Obama Meets Toto
With the Gulf oil spill, faith in the omnipotence of government has put us in the land of Oz.
Two historic events happened in the Gulf of Mexico this spring: Unimaginable amounts of accidental oil rose from a hole one mile below the water's surface. Bigger than that, the federal government was exposed as the Wizard of Oz, unable to do anything about it.
In the movie, Dorothy and her friends in Oz admit the Wizard's limits. Not here. After a century of faith in the government's omnipotence, the discipleship can't believe this is happening.
As the oil gushed -- with the perpetrator a flailing private corporation -- the American left popped a gasket. James Carville thundered for presidential "control." Spike Lee demanded that Mr. Obama "go off." The left instead went off on Mr. Obama for not ordering his bureaucracies to make the oil recede. Then this week, like Will Ferrell in a "Saturday Night Live" sketch, the president himself said he was looking for "ass to kick." Pay no attention to that man behind the curtain.
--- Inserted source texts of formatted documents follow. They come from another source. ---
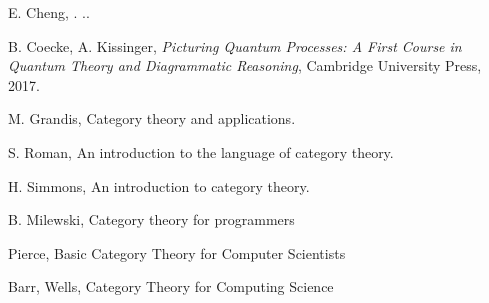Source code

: \documentclass[10pt, article, one side]{memoir}
\begin{document}
    
    

    \begin{thebibliography}{00}

        E.
        Cheng, .
        ..

        B.
        Coecke, A.
        Kissinger,
        \emph{Picturing Quantum Processes: A First Course in Quantum Theory and Diagrammatic Reasoning},
        Cambridge University Press, 2017.

        M.
        Grandis, Category theory and applications.

        S.
        Roman, An introduction to the language of category theory.

        H.
        Simmons, An introduction to category theory.

        B.
        Milewski, Category theory for programmers

         Pierce, Basic Category Theory for Computer Scientists

         Barr, Wells, Category Theory for Computing Science

    \end{thebibliography}
\end{document}
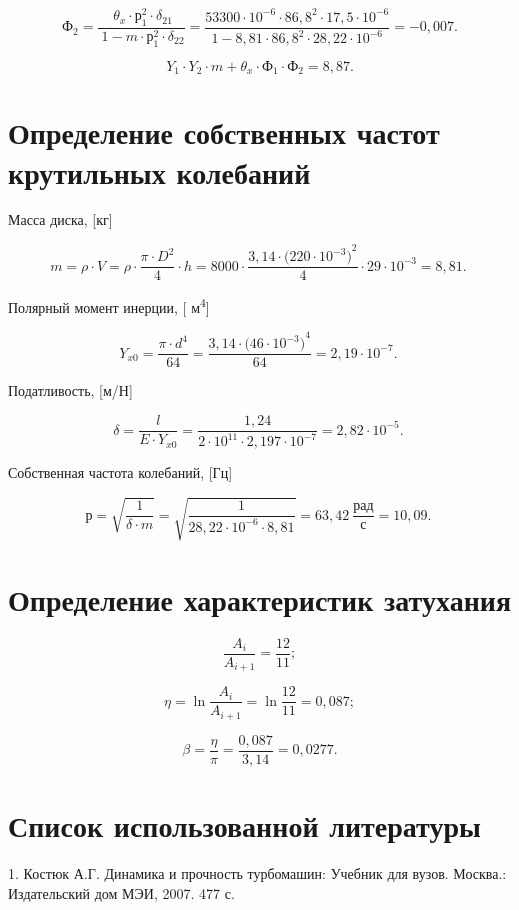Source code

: \[Ф_{2} = \frac{\ \theta_{x}\cdot р_{1}^{2}\cdot\delta_{21}}{\ 1 - m\cdot р_{1}^{2}\cdot\delta_{22}} = \frac{53300\cdot10^{- 6}\cdot{86,8}^{2}\cdot17,5\cdot10^{- 6}}{1 - 8,81\cdot{86,8}^{2}\cdot28,22\cdot10^{- 6}} = -0,007.\]

\[Y_{1}\cdot Y_{2}\cdot m + \theta_{x}\cdot Ф_{1}\cdot Ф_{2} = 8,87.\]

\section{Определение собственных частот крутильных колебаний}

Масса диска, [кг]

\[m = \rho\cdot V = \rho\cdot\frac{\pi\cdot D^{2}}{4}\cdot h = 8000\cdot\frac{3,14\cdot({220\cdot10^{- 3})}^{2}}{4}\cdot29\cdot10^{- 3} = 8,81.\ \]

Полярный момент инерции, [ м\textsuperscript{4}]

\[Y_{x0} = \frac{\pi\cdot d^{4}}{64} = \frac{3,14\cdot({46\cdot10^{- 3})}^{4}}{64} = 2,19\cdot10^{-7}.\ \]

Податливость, [м/Н]

\[\delta = \frac{l}{E\cdot Y_{x0}} = \frac{1,24}{2\cdot10^{11}\cdot2,197\cdot10^{- 7}} = 2,82\cdot10^{-5}.\ \]

Собственная частота колебаний, [Гц]

\[р = \sqrt{\frac{1}{\delta\cdot \textit{m}}} = \sqrt{\frac{1}{28,22\cdot10^{- 6}\cdot8,81}} = 63,42\ \frac{рад}{с} = 10,09.\ \]

\section{Определение характеристик затухания}

\[\frac{A_{i}}{A_{i + 1}} = \frac{12}{11};\]

\[\eta = \ln\frac{A_{i}}{A_{i + 1}} = \ln\frac{12}{11} = 0,087;\]

\[\beta = \frac{\eta}{\pi} = \frac{0,087}{3,14} = 0,0277.\]

\section{Список использованной литературы}

1. Костюк А.Г. Динамика и прочность турбомашин: Учебник для вузов.  Москва.: Издательский дом МЭИ, 2007. 477 с.


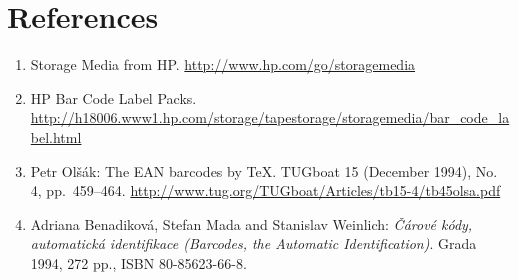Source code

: \documentclass[11pt]{article}
\begin{document}
\section{References}
\begin{enumerate}\itemsep 0mm \parsep 0mm
\item Storage Media from HP. \url{http://www.hp.com/go/storagemedia}\label{hpstorage}
\item HP Bar Code Label Packs.
\url{http://h18006.www1.hp.com/storage/tapestorage/storagemedia/bar\_code\_label.html}\label{hplabel}
\item Petr Olšák: The EAN barcodes by \TeX. TUGboat 15 (December 1994), No. 4, pp.~459--464.
\url{http://www.tug.org/TUGboat/Articles/tb15-4/tb45olsa.pdf}\label{olsak}
 
\item Adriana Benadiková, Stefan Mada and Stanislav
Weinlich: \textit{Čárové kódy, automatická iden\-ti\-fi\-kace (Barcodes, the Automatic
Identification)}.
Grada 1994, 272 pp., ISBN \hbox{80-85623-66-8}.
\end{enumerate}
\end{document}

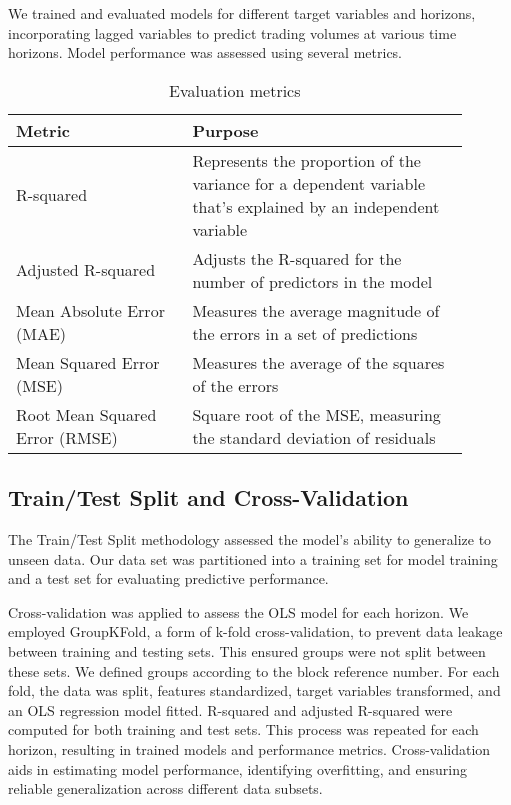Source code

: \documentclass{article}
\begin{document}
We trained and evaluated models for different target variables and horizons, incorporating lagged variables to predict trading volumes at various time horizons. Model performance was assessed using several metrics.

\begin{table}[h!]
  \centering
  \begin{tabular}{|p{0.35\linewidth}|p{0.55\linewidth}|}
  \hline
  \textbf{Metric} & \textbf{Purpose} \\
  \hline
  R-squared & Represents the proportion of the variance for a dependent variable that's explained by an independent variable \\
  Adjusted R-squared & Adjusts the R-squared for the number of predictors in the model \\
  Mean Absolute Error (MAE) & Measures the average magnitude of the errors in a set of predictions \\
  Mean Squared Error (MSE) & Measures the average of the squares of the errors \\
  Root Mean Squared Error (RMSE) & Square root of the MSE, measuring the standard deviation of residuals \\
  \hline
  \end{tabular}
  \caption{Evaluation metrics}
  \label{tab:metrics}
  \end{table}  

\subsection{Train/Test Split and Cross-Validation}

The Train/Test Split methodology assessed the model's ability to generalize to unseen data. Our data set was partitioned into a training set for model training and a test set for evaluating predictive performance.

Cross-validation was applied to assess the OLS model for each horizon. We employed GroupKFold, a form of k-fold cross-validation, to prevent data leakage between training and testing sets. This ensured groups were not split between these sets. We defined groups according to the block reference number. For each fold, the data was split, features standardized, target variables transformed, and an OLS regression model fitted. R-squared and adjusted R-squared were computed for both training and test sets. This process was repeated for each horizon, resulting in trained models and performance metrics. Cross-validation aids in estimating model performance, identifying overfitting, and ensuring reliable generalization across different data subsets.
\end{document}
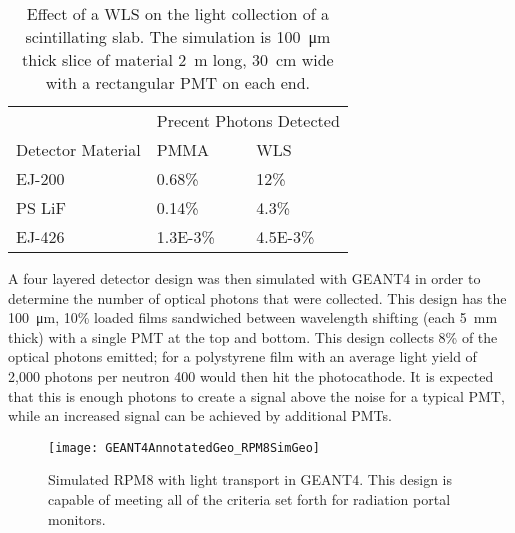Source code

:   \begin{table}
  \caption[Light Collection Increase with a WLS Bar]{Effect of a WLS on the light collection of a scintillating slab. The simulation is \SI{100}{\um} thick slice of material \SI{2}{\m} long, \SI{30}{\cm} wide with a rectangular PMT on each end.}
  \label{tab:WLSStudy}
  \begin{tabular}{p{4cm} m{3cm} m{3cm}}
  \toprule
  & \multicolumn{2}{c}{Precent Photons Detected} \\
  Detector Material & PMMA &  WLS \\
  \midrule
 EJ-200 & 0.68\%  & 12\% \\
 PS LiF & 0.14\% & 4.3\% \\
 EJ-426 & \num{1.3E-3}\% & \num{4.5E-3}\% \\
 \bottomrule
  \end{tabular}
\end{table}

A four layered detector design was then simulated with GEANT4 in order to determine the number of optical photons that were collected.
This design has the \SI{100}{\um}, 10\% loaded  films sandwiched between wavelength shifting (each \SI{5}{\mm} thick) with a single PMT at the top and bottom.
This design collects 8\% of the optical photons emitted; for a polystyrene film with an average light yield of 2,000 photons per neutron 400 would then hit the photocathode.
It is expected that this is enough photons to create a signal above the noise for a typical PMT, while an increased signal can be achieved by additional PMTs.
\begin{figure}
  \centering
	\texttt{[image: GEANT4AnnotatedGeo\_RPM8SimGeo]}
	  \caption[GEANT4 Simulated RPM8 Detector Design]{Simulated RPM8 with light transport in GEANT4. This design is capable of meeting all of the criteria set forth for radiation portal monitors.}
  \label{fig:G4RPM8Geo}
\end{figure}


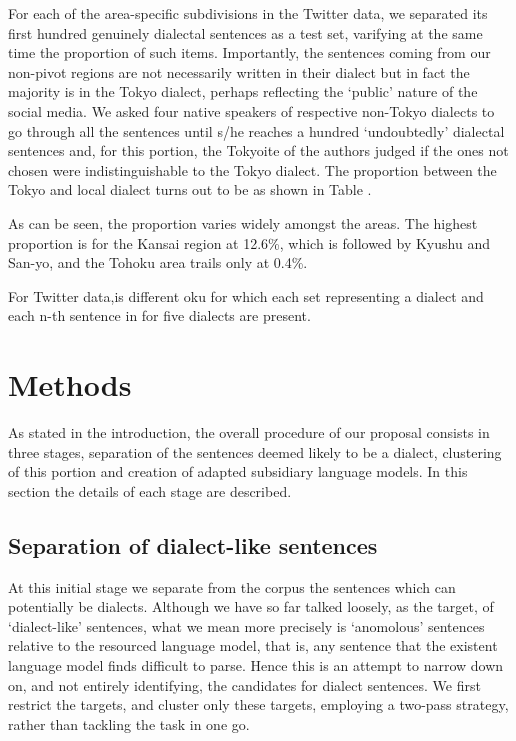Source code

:\documentclass{article}
\begin{document}
For each of the area-specific subdivisions in the Twitter data, we separated its first hundred genuinely dialectal sentences as a test set, varifying at the same time the proportion of such items. Importantly, the sentences coming from our non-pivot regions are not necessarily written in their dialect but in fact the majority is in the Tokyo dialect, perhaps reflecting the `public' nature of the social media. We asked four native speakers of respective non-Tokyo dialects to go through all the sentences until s/he reaches a hundred `undoubtedly' dialectal sentences and, for this portion, the Tokyoite of the authors judged if the ones not chosen were indistinguishable to the Tokyo dialect. The proportion between the Tokyo and local dialect turns out to be as shown in Table \label{}.

As can be seen, the proportion varies widely amongst the areas. The highest proportion is for the Kansai region at 12.6\%, which is followed by Kyushu and San-yo, and the Tohoku area trails only at 0.4\%.  


For Twitter data,is different   oku  for which each set representing a dialect and each n-th sentence in  for five dialects are present. 



\section{Methods}

As stated in the introduction, the overall procedure of our proposal consists in three stages, separation of the sentences deemed likely to be a dialect, clustering of this portion and creation of adapted subsidiary language models. In this section the details of each stage are described.



\subsection{Separation of dialect-like sentences}

At this initial stage we separate from the corpus the sentences which can potentially be dialects. Although we have so far talked loosely, as the target, of `dialect-like' sentences, what we mean more precisely is `anomolous' sentences relative to the resourced language model, that is, any sentence that the existent language model finds difficult to parse. Hence this is an attempt to narrow down on, and not entirely identifying, the candidates for dialect sentences. We first restrict the targets, and cluster only these targets, employing a two-pass strategy, rather than tackling the task in one go.
\end{document}
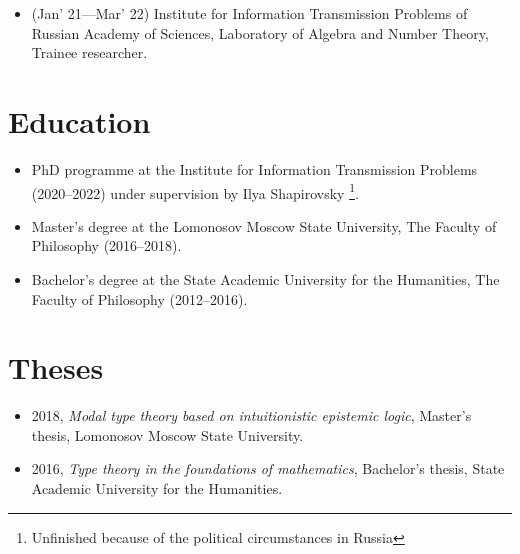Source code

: \documentclass[10pt,a4paper]{article}
\begin{document}
\begin{itemize}[leftmargin=*]
\begin{itemize}[leftmargin=*]
    \item (2018) Cardano, a cryptocurrency backend in Haskell.
    \item (2019) Machine Learning in Haskell, an R\&D project on type-safe matrix operations via singletons. The work on that project also included the preparation of blogposts and the conference talk.
    \item (2019) Formality, an R\&D project, a dependently typed language with affine types.
    \item (2020--2022) Glasgow Haskell Compiler contribution: the implementation of the Char Kind and partial implementation of @-binders in function declarations.
    \end{itemize}
    \item (Jan' 21---Mar' 22) Institute for Information Transmission Problems of Russian Academy of Sciences, Laboratory of Algebra and Number Theory, Trainee researcher.
\end{itemize}

\section{Education}

\begin{itemize}[leftmargin=*]
    \item PhD programme at the Institute for Information Transmission Problems (2020--2022) under supervision by Ilya Shapirovsky \footnote{Unfinished because of the political circumstances in Russia}.
    \item Master's degree at the Lomonosov Moscow State University, The Faculty of Philosophy (2016--2018).
    \item Bachelor's degree at the State Academic University for the Humanities, The Faculty of Philosophy (2012--2016).
\end{itemize}

\section{Theses}

\begin{itemize}[leftmargin=*]
    \item 2018, \textit{Modal type theory based on intuitionistic epistemic logic}, Master's thesis, Lomonosov Moscow State University.
    \item 2016, \textit{Type theory in the foundations of mathematics}, Bachelor's thesis, State Academic University for the Humanities.
\end{itemize}
\end{document}
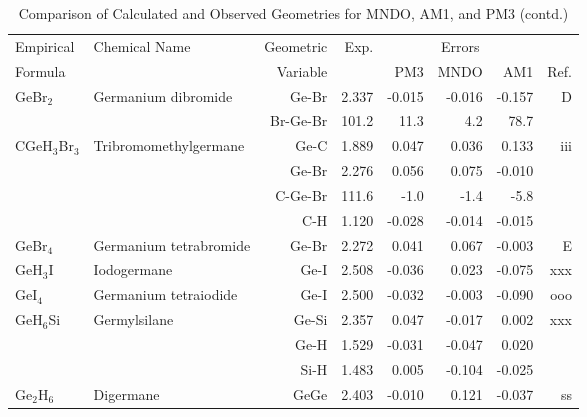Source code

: \begin{table}
\caption{\label{geotabr}Comparison of Calculated and Observed Geometries for 
MNDO, AM1, and PM3 (contd.)}
\begin{center}
\compresstable
\begin{tabular}{llrrrrrr}
 Empirical  & Chemical Name &  Geometric &  Exp. & \multicolumn{3}{c}{Errors} & \\
  Formula   &               &  Variable &        & PM3  & MNDO  &  AM1 & Ref.\\
\hline
 GeBr$_2$       & Germanium dibromide                &Ge-Br          &     2.337   &    -0.015 &    -0.016 &    -0.157 &     D \\
             &                                    &Br-Ge-Br     &     101.2   &      11.3 &       4.2 &      78.7   &       \\
 CGeH$_3$Br$_3$    & Tribromomethylgermane              &Ge-C           &     1.889   &     0.047 &     0.036 &     0.133 &   iii \\
             &                                    &Ge-Br          &     2.276   &     0.056 &     0.075 &    -0.010 &       \\
             &                                    &C-Ge-Br      &     111.6   &      -1.0 &      -1.4 &      -5.8   &       \\
             &                                    &C-H            &     1.120   &    -0.028 &    -0.014 &    -0.015 &       \\
 GeBr$_4$       & Germanium tetrabromide             &Ge-Br          &     2.272   &     0.041 &     0.067 &    -0.003 &     E \\
 GeH$_3$I       & Iodogermane                        &Ge-I           &     2.508   &    -0.036 &     0.023 &    -0.075 &   xxx \\
 GeI$_4$        & Germanium tetraiodide              &Ge-I           &     2.500   &    -0.032 &    -0.003 &    -0.090 &   ooo \\
 GeH$_6$Si      & Germylsilane                       &Ge-Si          &     2.357   &     0.047 &    -0.017 &     0.002 &   xxx \\
             &                                    &Ge-H           &     1.529   &    -0.031 &    -0.047 &     0.020 &       \\
             &                                    &Si-H           &     1.483   &     0.005 &    -0.104 &    -0.025 &       \\
 Ge$_2$H$_6$       & Digermane                          &GeGe           &     2.403   &    -0.010 &     0.121 &    -0.037 &    ss \\

\end{tabular}
\end{center}
\end{table}

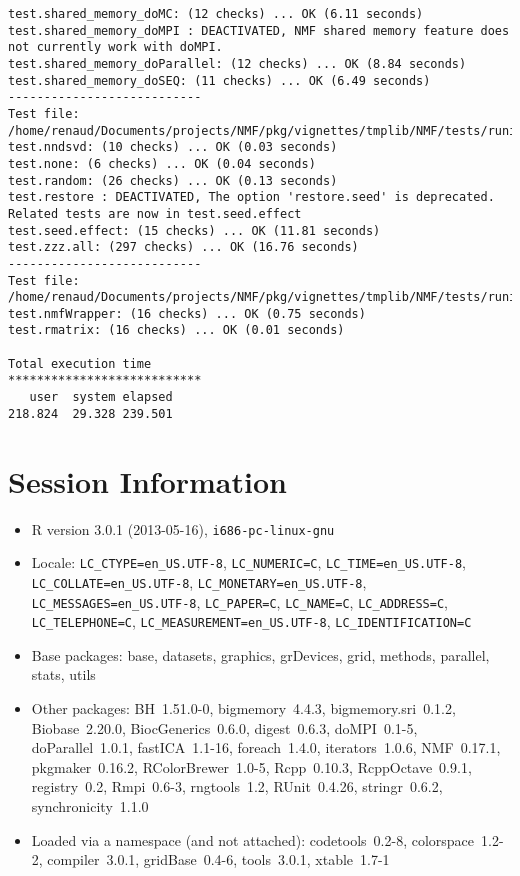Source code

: \documentclass[10pt]{article}
\begin{document}
\begin{verbatim}
test.shared_memory_doMC: (12 checks) ... OK (6.11 seconds)
test.shared_memory_doMPI : DEACTIVATED, NMF shared memory feature does not currently work with doMPI.
test.shared_memory_doParallel: (12 checks) ... OK (8.84 seconds)
test.shared_memory_doSEQ: (11 checks) ... OK (6.49 seconds)
--------------------------- 
Test file: /home/renaud/Documents/projects/NMF/pkg/vignettes/tmplib/NMF/tests/runit.seed.r 
test.nndsvd: (10 checks) ... OK (0.03 seconds)
test.none: (6 checks) ... OK (0.04 seconds)
test.random: (26 checks) ... OK (0.13 seconds)
test.restore : DEACTIVATED, The option 'restore.seed' is deprecated. Related tests are now in test.seed.effect
test.seed.effect: (15 checks) ... OK (11.81 seconds)
test.zzz.all: (297 checks) ... OK (16.76 seconds)
--------------------------- 
Test file: /home/renaud/Documents/projects/NMF/pkg/vignettes/tmplib/NMF/tests/runit.utils.r 
test.nmfWrapper: (16 checks) ... OK (0.75 seconds)
test.rmatrix: (16 checks) ... OK (0.01 seconds)

Total execution time
***************************
   user  system elapsed 
218.824  29.328 239.501 

\end{verbatim}

\section*{Session Information}
\begin{itemize}\raggedright
  \item R version 3.0.1 (2013-05-16), \verb|i686-pc-linux-gnu|
  \item Locale: \verb|LC_CTYPE=en_US.UTF-8|, \verb|LC_NUMERIC=C|, \verb|LC_TIME=en_US.UTF-8|, \verb|LC_COLLATE=en_US.UTF-8|, \verb|LC_MONETARY=en_US.UTF-8|, \verb|LC_MESSAGES=en_US.UTF-8|, \verb|LC_PAPER=C|, \verb|LC_NAME=C|, \verb|LC_ADDRESS=C|, \verb|LC_TELEPHONE=C|, \verb|LC_MEASUREMENT=en_US.UTF-8|, \verb|LC_IDENTIFICATION=C|
  \item Base packages: base, datasets, graphics, grDevices, grid,
    methods, parallel, stats, utils
  \item Other packages: BH~1.51.0-0, bigmemory~4.4.3,
    bigmemory.sri~0.1.2, Biobase~2.20.0, BiocGenerics~0.6.0,
    digest~0.6.3, doMPI~0.1-5, doParallel~1.0.1, fastICA~1.1-16,
    foreach~1.4.0, iterators~1.0.6, NMF~0.17.1, pkgmaker~0.16.2,
    RColorBrewer~1.0-5, Rcpp~0.10.3, RcppOctave~0.9.1, registry~0.2,
    Rmpi~0.6-3, rngtools~1.2, RUnit~0.4.26, stringr~0.6.2,
    synchronicity~1.1.0
  \item Loaded via a namespace (and not attached): codetools~0.2-8,
    colorspace~1.2-2, compiler~3.0.1, gridBase~0.4-6, tools~3.0.1,
    xtable~1.7-1
\end{itemize}
\end{document}
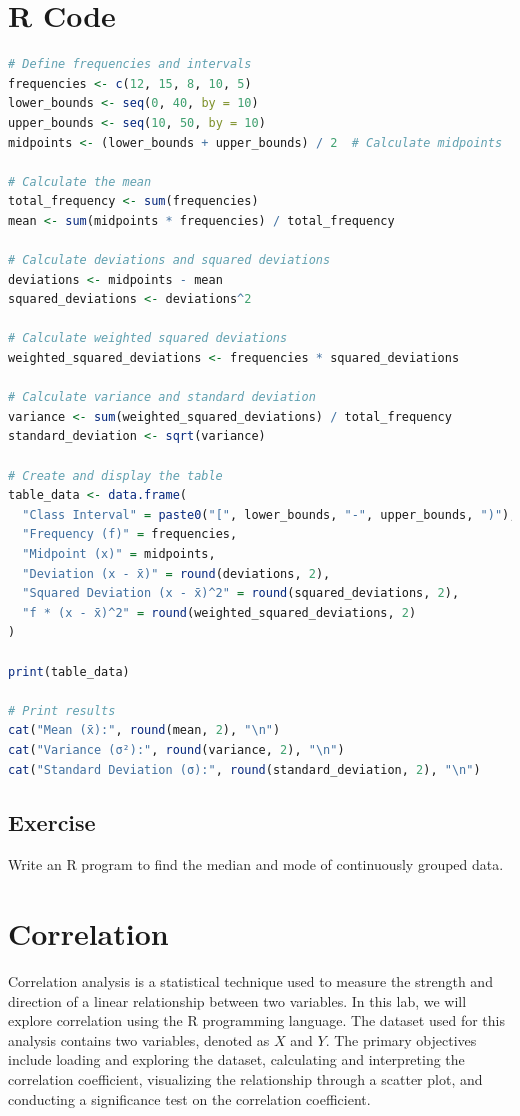 \documentclass[10pt]{book}
\begin{document}
\section*{R Code}
\begin{lstlisting}[language=R, caption={R Code for Calculating Standard deviation}, label={lst: standard deviation}]
# Define frequencies and intervals
frequencies <- c(12, 15, 8, 10, 5)
lower_bounds <- seq(0, 40, by = 10)
upper_bounds <- seq(10, 50, by = 10)
midpoints <- (lower_bounds + upper_bounds) / 2  # Calculate midpoints

# Calculate the mean
total_frequency <- sum(frequencies)
mean <- sum(midpoints * frequencies) / total_frequency

# Calculate deviations and squared deviations
deviations <- midpoints - mean
squared_deviations <- deviations^2

# Calculate weighted squared deviations
weighted_squared_deviations <- frequencies * squared_deviations

# Calculate variance and standard deviation
variance <- sum(weighted_squared_deviations) / total_frequency
standard_deviation <- sqrt(variance)

# Create and display the table
table_data <- data.frame(
  "Class Interval" = paste0("[", lower_bounds, "-", upper_bounds, ")"),
  "Frequency (f)" = frequencies,
  "Midpoint (x)" = midpoints,
  "Deviation (x - x̄)" = round(deviations, 2),
  "Squared Deviation (x - x̄)^2" = round(squared_deviations, 2),
  "f * (x - x̄)^2" = round(weighted_squared_deviations, 2)
)

print(table_data)

# Print results
cat("Mean (x̄):", round(mean, 2), "\n")
cat("Variance (σ²):", round(variance, 2), "\n")
cat("Standard Deviation (σ):", round(standard_deviation, 2), "\n")
\end{lstlisting}


\subsection{Exercise}

Write an R program to find the median and mode of continuously grouped data.

\newpage


\section{Correlation}

Correlation analysis is a statistical technique used to measure the strength and direction of a linear relationship between two variables. In this lab, we will explore correlation using the R programming language. The dataset used for this analysis contains two variables, denoted as \(X\) and \(Y\). The primary objectives include loading and exploring the dataset, calculating and interpreting the correlation coefficient, visualizing the relationship through a scatter plot, and conducting a significance test on the correlation coefficient.
\end{document}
This may well be Obama's Katrina, but presidencies come and go. The more lasting lesson of the Gulf fiasco is to discover how belief in the omnipotence of government had risen to the level of mysticism for so many, and not just on the left. Some conservatives joined the do-something chorus to "stop" oil gushing with hellish force from deep inside the earth's core. (Set aside for now the interesting matter of just how vast the reserves of oil actually are down there.)
Coming as it did on the heels of various other government fiascoes and embarrassments -- the subsidized-mortgage crisis, ethanol, California issuing IOUs, Bernie Madoff, ultra-deep public debt, infrastructure turning to dust everywhere -- the Gulf mess is the moment for the American people to reconsider just what they think government can do, or should do.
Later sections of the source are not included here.